By Christian Hince | February 12, 2024
Lilly Phillips made all nine free-throw attempts Thursday against Binghamton.
Photo Credit: Christian Hince / ASP
Just a week after Lilly Phillips laid on the floor of the Broadview Center after a right leg injury, the third-year guard had her most productive game ever since coming to the University at Albany in a 60-52 win over Binghamton on Thursday. She scored a career-high 19 points in front of a 3,701-strong crowd of mostly schoolchildren from across the Albany area on Commitment to Education Day.
“I kind of just let the game come to me,” she said. “I feel like I just saw some openings, and I just took the opportunity.”

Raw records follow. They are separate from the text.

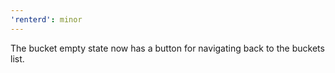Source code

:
 ```yaml
---
'renterd': minor
---
```


The bucket empty state now has a button for navigating back to the buckets list.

It was far from the cleanest shooting day for Phillips, who went 4-13 from the field despite having a mark of 44.6 percent across the year. Where she excelled was the free-throw line, making all nine attempts she got. Having played 39 minutes Thursday, this physical effort came in spite of a persisting injury, something which made head coach Colleen Mullen proud.
“She's literally the most coachable, nicest kid you could ever imagine,” Mullen said. “She'll do anything to help the team be successful.”
Phillips’ attrition was a necessary thing against the Bearcats. UAlbany's already trim roster of nine players was cut down to eight with Megan Huerter walking onto the court in a sling less than 24 hours after being fully healthy due to what Mullen called “a freak thing” in practice on Wednesday (2/7).
Thursday was one of UAlbany’s roughest first half showings at home, heading into the locker room down 27-21 after committing 11 turnovers and shooting 32 percent. Helene Haegerstrand had an especially difficult half, turning the ball over six times and going 1-5 from the field.
“We weren't working side by side, we weren't making the defense work, we were just trying to force things,” Mullen said.
10 minutes later, the game’s direction had changed completely. The Great Danes outscored Binghamton 23-10 in the third quarter, effectively slowing down the Bearcat offense with full-court pressure and forcing six turnovers in the period.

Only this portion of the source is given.